Écrire une lettre n’est pas la chose du monde la plus facile, pour les ladies et les gentlemen qui ne se dévouent pas habituellement à la science de la calligraphie. Dans des cas semblables, l’écrivain a toujours considéré comme nécessaire d’incliner sa tête sur son bras gauche, de manière à placer ses yeux, autant que possible, au même niveau que son papier, et, tout en considérant de côté les lettres qu’il construit, de former avec sa langue des caractères imaginaires pour y correspondre. Or, quoique ces mouvements favorisent incontestablement la composition, ils retardent quelque peu les progrès de l’écrivain. Aussi y avait-il plus d’une heure et demie que Sam s’appliquait à écrire, en caractères menus, effaçant avec son petit doigt les mauvaises lettres, pour en mettre d’autres à la place, et repassant plusieurs fois sur celles-ci, afin de les rendre lisibles, lorsqu’il fut rappelé à lui-même, par l’entrée du respectable M. Weller.

« Eh ben ! Sammy, dit le père.

— Eh bien ! Bleu de Prusse, répondit le fils, en déposant sa plume. Que dit le dernier bulletin de la santé de belle-mère ?

— Mme Weller a passé une bonne nuit ; mais elle est d’une humeur joliment massacrante ce matin. Signé z’avec serment Tony Weller, squire. Voilà le dernier bulletin, Sammy, répliqua M. Weller en dénouant son châle.

— Ça ne va donc pas mieux ?

— Tous les symptômes agravés, dit le père en hochant la tête.

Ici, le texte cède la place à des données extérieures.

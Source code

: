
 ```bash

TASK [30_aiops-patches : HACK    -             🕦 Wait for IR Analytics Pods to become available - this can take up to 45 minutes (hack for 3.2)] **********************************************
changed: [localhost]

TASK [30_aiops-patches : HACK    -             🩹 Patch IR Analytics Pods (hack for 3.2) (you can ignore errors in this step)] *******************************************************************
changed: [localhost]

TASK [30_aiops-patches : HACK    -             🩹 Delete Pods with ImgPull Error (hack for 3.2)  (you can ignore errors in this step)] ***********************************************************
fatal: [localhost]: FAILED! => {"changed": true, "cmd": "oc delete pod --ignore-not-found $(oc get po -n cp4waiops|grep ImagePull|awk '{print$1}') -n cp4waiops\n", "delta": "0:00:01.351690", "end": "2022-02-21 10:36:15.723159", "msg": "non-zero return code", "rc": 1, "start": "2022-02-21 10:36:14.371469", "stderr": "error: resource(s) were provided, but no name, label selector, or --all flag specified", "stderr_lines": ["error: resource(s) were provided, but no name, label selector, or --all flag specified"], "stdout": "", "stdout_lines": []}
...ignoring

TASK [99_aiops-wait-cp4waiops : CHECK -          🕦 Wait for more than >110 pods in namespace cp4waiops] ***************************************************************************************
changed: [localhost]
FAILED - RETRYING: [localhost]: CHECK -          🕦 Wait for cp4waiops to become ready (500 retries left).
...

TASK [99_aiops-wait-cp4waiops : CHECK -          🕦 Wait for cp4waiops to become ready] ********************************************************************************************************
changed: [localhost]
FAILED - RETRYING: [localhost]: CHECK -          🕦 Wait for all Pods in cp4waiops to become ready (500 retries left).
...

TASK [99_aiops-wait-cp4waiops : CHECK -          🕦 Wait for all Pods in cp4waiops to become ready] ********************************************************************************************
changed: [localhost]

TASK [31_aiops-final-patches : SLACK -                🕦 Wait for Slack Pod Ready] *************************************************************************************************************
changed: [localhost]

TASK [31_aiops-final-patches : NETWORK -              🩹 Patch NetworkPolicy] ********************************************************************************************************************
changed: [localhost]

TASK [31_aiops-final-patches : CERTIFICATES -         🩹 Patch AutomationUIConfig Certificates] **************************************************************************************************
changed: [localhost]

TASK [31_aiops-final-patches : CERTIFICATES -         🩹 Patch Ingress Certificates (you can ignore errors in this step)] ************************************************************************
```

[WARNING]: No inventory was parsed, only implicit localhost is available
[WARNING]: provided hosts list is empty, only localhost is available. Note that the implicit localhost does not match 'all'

Mais qu’est-ce que vous faites donc là Sammy ? Instruction primaire, hein ?

— J’ai fini maintenant, répondit Sam avec un léger embarras ; j’étais en train d’écrire.

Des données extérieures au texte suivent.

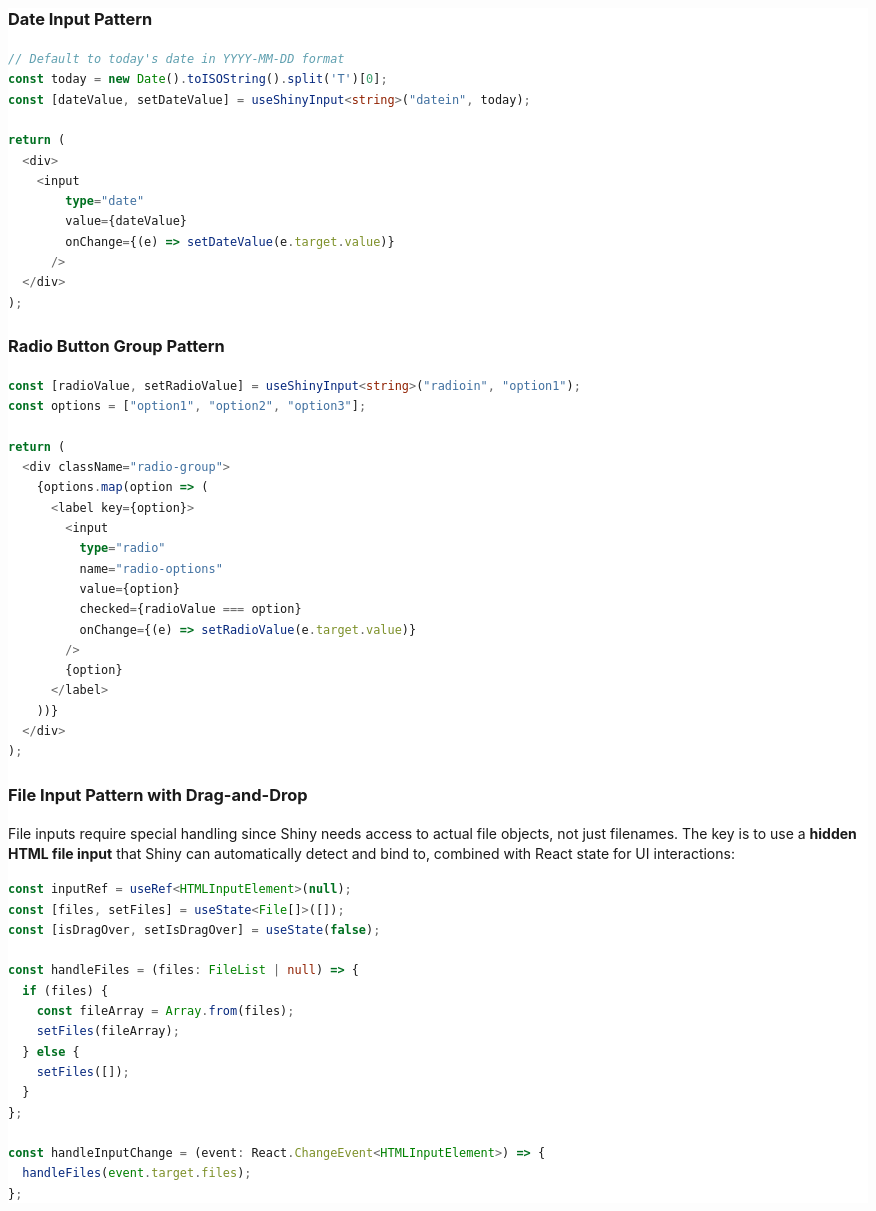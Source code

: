 
### Date Input Pattern
```typescript
// Default to today's date in YYYY-MM-DD format
const today = new Date().toISOString().split('T')[0];
const [dateValue, setDateValue] = useShinyInput<string>("datein", today);

return (
  <div>
    <input
        type="date"
        value={dateValue}
        onChange={(e) => setDateValue(e.target.value)}
      />
  </div>
);
```

### Radio Button Group Pattern
```typescript
const [radioValue, setRadioValue] = useShinyInput<string>("radioin", "option1");
const options = ["option1", "option2", "option3"];

return (
  <div className="radio-group">
    {options.map(option => (
      <label key={option}>
        <input
          type="radio"
          name="radio-options"
          value={option}
          checked={radioValue === option}
          onChange={(e) => setRadioValue(e.target.value)}
        />
        {option}
      </label>
    ))}
  </div>
);
```

### File Input Pattern with Drag-and-Drop

File inputs require special handling since Shiny needs access to actual file objects, not just filenames. The key is to use a **hidden HTML file input** that Shiny can automatically detect and bind to, combined with React state for UI interactions:

```typescript
const inputRef = useRef<HTMLInputElement>(null);
const [files, setFiles] = useState<File[]>([]);
const [isDragOver, setIsDragOver] = useState(false);

const handleFiles = (files: FileList | null) => {
  if (files) {
    const fileArray = Array.from(files);
    setFiles(fileArray);
  } else {
    setFiles([]);
  }
};

const handleInputChange = (event: React.ChangeEvent<HTMLInputElement>) => {
  handleFiles(event.target.files);
};

```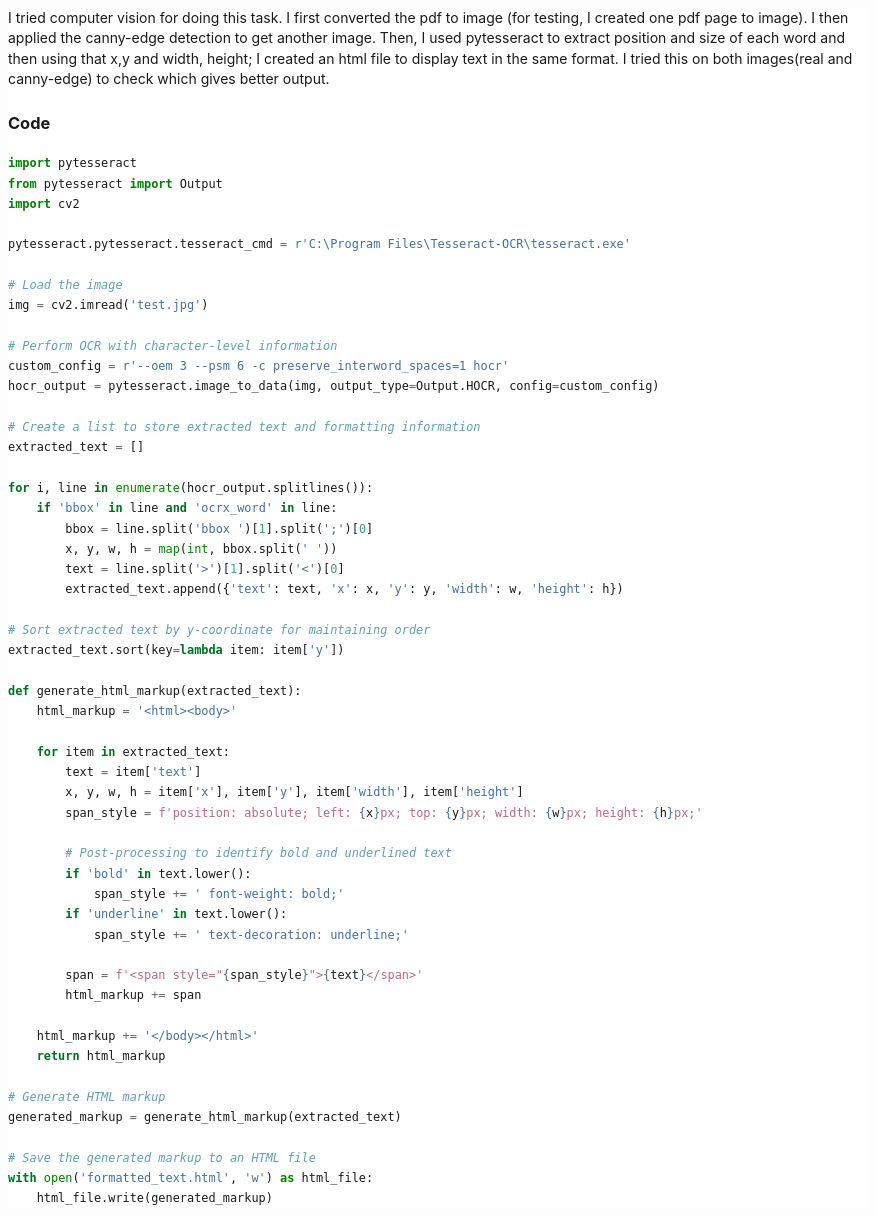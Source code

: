 I tried computer vision for doing this task. I first converted the pdf to image (for testing, I created one pdf page to image). I then applied the canny-edge detection to get another image. Then, I used pytesseract to extract position and size of each word and then using that x,y and width, height; I created an html file to display text in the same format. I tried this on both images(real and canny-edge) to check which gives better output.

### Code

```python
import pytesseract
from pytesseract import Output
import cv2

pytesseract.pytesseract.tesseract_cmd = r'C:\Program Files\Tesseract-OCR\tesseract.exe'

# Load the image
img = cv2.imread('test.jpg')

# Perform OCR with character-level information
custom_config = r'--oem 3 --psm 6 -c preserve_interword_spaces=1 hocr'
hocr_output = pytesseract.image_to_data(img, output_type=Output.HOCR, config=custom_config)

# Create a list to store extracted text and formatting information
extracted_text = []

for i, line in enumerate(hocr_output.splitlines()):
    if 'bbox' in line and 'ocrx_word' in line:
        bbox = line.split('bbox ')[1].split(';')[0]
        x, y, w, h = map(int, bbox.split(' '))
        text = line.split('>')[1].split('<')[0]
        extracted_text.append({'text': text, 'x': x, 'y': y, 'width': w, 'height': h})

# Sort extracted text by y-coordinate for maintaining order
extracted_text.sort(key=lambda item: item['y'])

def generate_html_markup(extracted_text):
    html_markup = '<html><body>'

    for item in extracted_text:
        text = item['text']
        x, y, w, h = item['x'], item['y'], item['width'], item['height']
        span_style = f'position: absolute; left: {x}px; top: {y}px; width: {w}px; height: {h}px;'

        # Post-processing to identify bold and underlined text
        if 'bold' in text.lower():
            span_style += ' font-weight: bold;'
        if 'underline' in text.lower():
            span_style += ' text-decoration: underline;'

        span = f'<span style="{span_style}">{text}</span>'
        html_markup += span

    html_markup += '</body></html>'
    return html_markup

# Generate HTML markup
generated_markup = generate_html_markup(extracted_text)

# Save the generated markup to an HTML file
with open('formatted_text.html', 'w') as html_file:
    html_file.write(generated_markup)

```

— Je le vois bien, pas à une jeune femme, j’espère ?

— Ma foi, ça ne sert à rien de dissimuler, c’est un Valentin.

— Un quoi ? s’écria le père, que le son de ces mots semblait frapper d’horreur.

— Un Valentin.

— Samivel, Samivel ! reprit le père d’un ton plein de reproches, je n’aurais pas cru cela de toi, après l’exemple que tu as eu des penchants vicieux de ton père, après tout ce que je t’ai raisonné sur ce sujet ici, après avoir vécu toi-même avec ta belle-mère, qu’est une leçon morale qu’un homme ne doit pas oublier, jusqu’à la fin de ses jours ; je ne pensais pas que tu aurais fait cela, Samivel, non, je ne l’aurais pas cru ! »

Ces réflexions étaient trop pénibles pour l’infortuné père ; il porta le verre de Sam à ses lèvres, et en but le contenu, tout d’un trait.

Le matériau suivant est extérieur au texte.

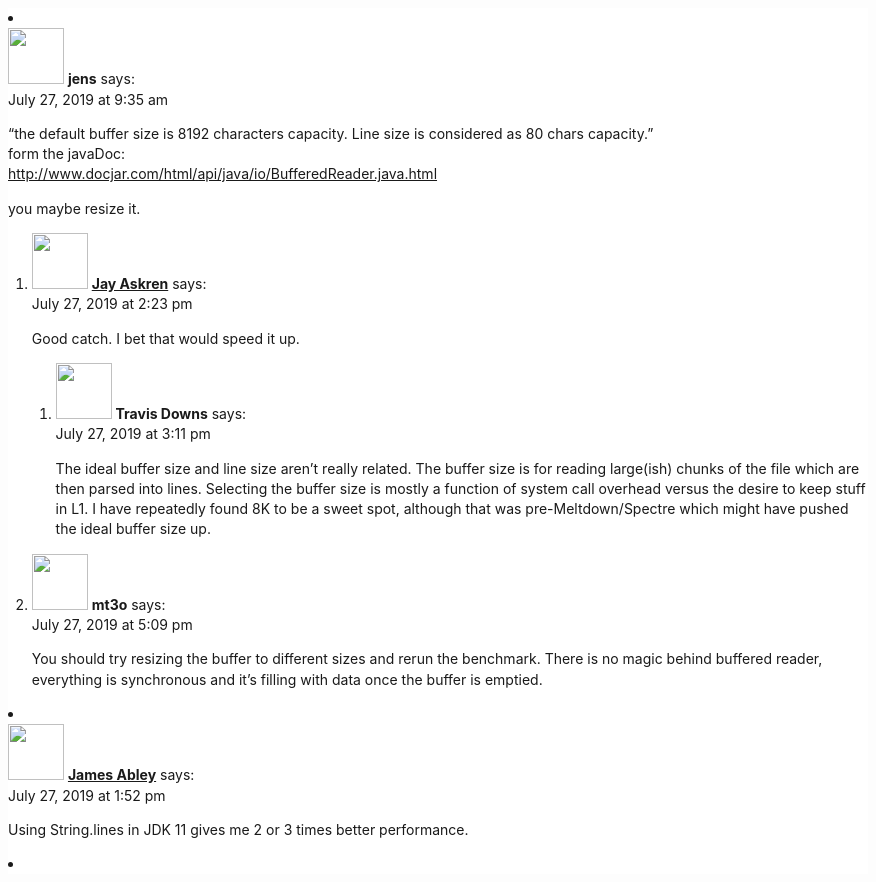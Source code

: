 <li id="comment-420312" class="comment odd alt thread-even depth-1 parent">
<div class="comment-author vcard">
<img alt src="https://secure.gravatar.com/avatar/14a4d8a678d1c29376ba16cc3fd043fd?s=56&#038;d=mm&#038;r=g" srcset="https://secure.gravatar.com/avatar/14a4d8a678d1c29376ba16cc3fd043fd?s=112&#038;d=mm&#038;r=g 2x" class="avatar avatar-56 photo" height="56" width="56" loading="lazy" decoding="async" /> <b class="fn">jens</b> <span class="says">says:</span> </div>
<div class="comment-metadata"><time datetime="2019-07-27T09:35:03+00:00">July 27, 2019 at 9:35 am</time></a> </div>
<div class="comment-content">
<p>&ldquo;the default buffer size is 8192 characters capacity. Line size is considered as 80 chars capacity.&rdquo;<br/>
form the javaDoc:<br/>
<a href="http://www.docjar.com/html/api/java/io/BufferedReader.java.html" rel="nofollow ugc">http://www.docjar.com/html/api/java/io/BufferedReader.java.html</a></p>
<p>you maybe resize it.</p>
</div>
<ol class="children">
<li id="comment-420361" class="comment even depth-2 parent">
<div class="comment-author vcard">
<img alt src="https://secure.gravatar.com/avatar/43fd6613d4a0cb9bd716c49fa61b529f?s=56&#038;d=mm&#038;r=g" srcset="https://secure.gravatar.com/avatar/43fd6613d4a0cb9bd716c49fa61b529f?s=112&#038;d=mm&#038;r=g 2x" class="avatar avatar-56 photo" height="56" width="56" loading="lazy" decoding="async" /> <b class="fn"><a href="http://jay.askren.net" class="url" rel="ugc external nofollow">Jay Askren</a></b> <span class="says">says:</span> </div>
<div class="comment-metadata"><time datetime="2019-07-27T14:23:15+00:00">July 27, 2019 at 2:23 pm</time></a> </div>
<div class="comment-content">
<p>Good catch. I bet that would speed it up.</p>
</div>
<ol class="children">
<li id="comment-420371" class="comment odd alt depth-3">
<div class="comment-author vcard">
<img alt src="https://secure.gravatar.com/avatar/c6937532928911c0dae3c9c89b658c09?s=56&#038;d=mm&#038;r=g" srcset="https://secure.gravatar.com/avatar/c6937532928911c0dae3c9c89b658c09?s=112&#038;d=mm&#038;r=g 2x" class="avatar avatar-56 photo" height="56" width="56" loading="lazy" decoding="async" /> <b class="fn">Travis Downs</b> <span class="says">says:</span> </div>
<div class="comment-metadata"><time datetime="2019-07-27T15:11:28+00:00">July 27, 2019 at 3:11 pm</time></a> </div>
<div class="comment-content">
<p>The ideal buffer size and line size aren&rsquo;t really related. The buffer size is for reading large(ish) chunks of the file which are then parsed into lines. Selecting the buffer size is mostly a function of system call overhead versus the desire to keep stuff in L1. I have repeatedly found 8K to be a sweet spot, although that was pre-Meltdown/Spectre which might have pushed the ideal buffer size up.</p>
</div>
</li>
</ol>
</li>
<li id="comment-420384" class="comment even depth-2">
<div class="comment-author vcard">
<img alt src="https://secure.gravatar.com/avatar/952b0f7a357e4c95acc7e4716cbb7f68?s=56&#038;d=mm&#038;r=g" srcset="https://secure.gravatar.com/avatar/952b0f7a357e4c95acc7e4716cbb7f68?s=112&#038;d=mm&#038;r=g 2x" class="avatar avatar-56 photo" height="56" width="56" loading="lazy" decoding="async" /> <b class="fn">mt3o</b> <span class="says">says:</span> </div>
<div class="comment-metadata"><time datetime="2019-07-27T17:09:19+00:00">July 27, 2019 at 5:09 pm</time></a> </div>
<div class="comment-content">
<p>You should try resizing the buffer to different sizes and rerun the benchmark. There is no magic behind buffered reader, everything is synchronous and it&rsquo;s filling with data once the buffer is emptied.</p>
</div>
</li>
</ol>
</li>
<li id="comment-420357" class="comment odd alt thread-odd thread-alt depth-1">
<div class="comment-author vcard">
<img alt src="https://secure.gravatar.com/avatar/e7383784f2c5e6fccb908469f3a11e33?s=56&#038;d=mm&#038;r=g" srcset="https://secure.gravatar.com/avatar/e7383784f2c5e6fccb908469f3a11e33?s=112&#038;d=mm&#038;r=g 2x" class="avatar avatar-56 photo" height="56" width="56" loading="lazy" decoding="async" /> <b class="fn"><a href="https://jamesabley.com/" class="url" rel="ugc external nofollow">James Abley</a></b> <span class="says">says:</span> </div>
<div class="comment-metadata"><time datetime="2019-07-27T13:52:46+00:00">July 27, 2019 at 1:52 pm</time></a> </div>
<div class="comment-content">
<p>Using String.lines in JDK 11 gives me 2 or 3 times better performance.</p>
</div>
</li>
<li id="comment-420362" class="comment even thread-even depth-1 parent">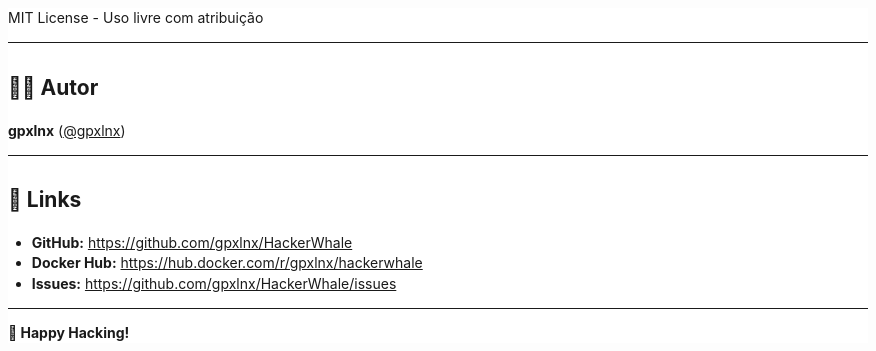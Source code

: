 MIT License - Uso livre com atribuição

---

## 👨‍💻 Autor

**gpxlnx** ([@gpxlnx](https://github.com/gpxlnx))

---

## 🔗 Links

- **GitHub:** https://github.com/gpxlnx/HackerWhale
- **Docker Hub:** https://hub.docker.com/r/gpxlnx/hackerwhale
- **Issues:** https://github.com/gpxlnx/HackerWhale/issues

---

**🐋 Happy Hacking!**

« Comment ça va-t-il maintenant ? lui demanda son fils.

— Ah ! Sammy, ça sera une furieuse épreuve de voir ça à mon âge ! Heureusement que je suis passablement coriace, et c’est une consolation, comme disait le vieux dindon, quand le fermier l’avertit qu’il était obligé de le tuer pour le porter au marché.

— Qu’est-ce qui sera une épreuve ?

— De te voir marié, Sammy ; de te voir comme une victime abusée, qui s’imagine que tout est rose. C’est une épreuve effroyable pour les sentiments d’un père, Sammy !

— Bêtises ! je ne suis pas pour me marier ; ne vous vexez pas pour cela. Demandez plutôt votre pipe, je m’en vas vous lire ma lettre ; là ! »

Nous ne saurions dire positivement si le chagrin de M. Weller fut calmé par la perspective de sa pipe ou par la pensée qu’il y avait dans sa famille une propension fatale au mariage, contre laquelle il était inutile de vouloir lutter. Nous sommes porté à croire que cet heureux résultat fut atteint à la fois par ces deux sources combinées de consolation, car il répéta fréquemment la seconde à voix basse, pendant qu’il sonnait pour se faire apporter la première. Ensuite il se débarrassa de sa houppelande, alluma sa pipe, et se plaça le dos au feu, de manière à en recevoir toute la chaleur et à s’appuyer en même temps sur le manteau de la cheminée ; puis il tourna vers Sam son visage notablement adouci par la bénigne influence du tabac, et l’engagea à démarrer.

Sam plongea sa plume dans l’encre pour être prêt à faire des corrections, et commença d’un air théâtral.

« Aimable… »

« Halte ! dit M. Weller en tirant la sonnette. Un double verre de l’invariable, ma chère.

— Très-bien, monsieur, répondit la jeune fille ; et avec une singulière prestesse elle disparut, revint et redisparut.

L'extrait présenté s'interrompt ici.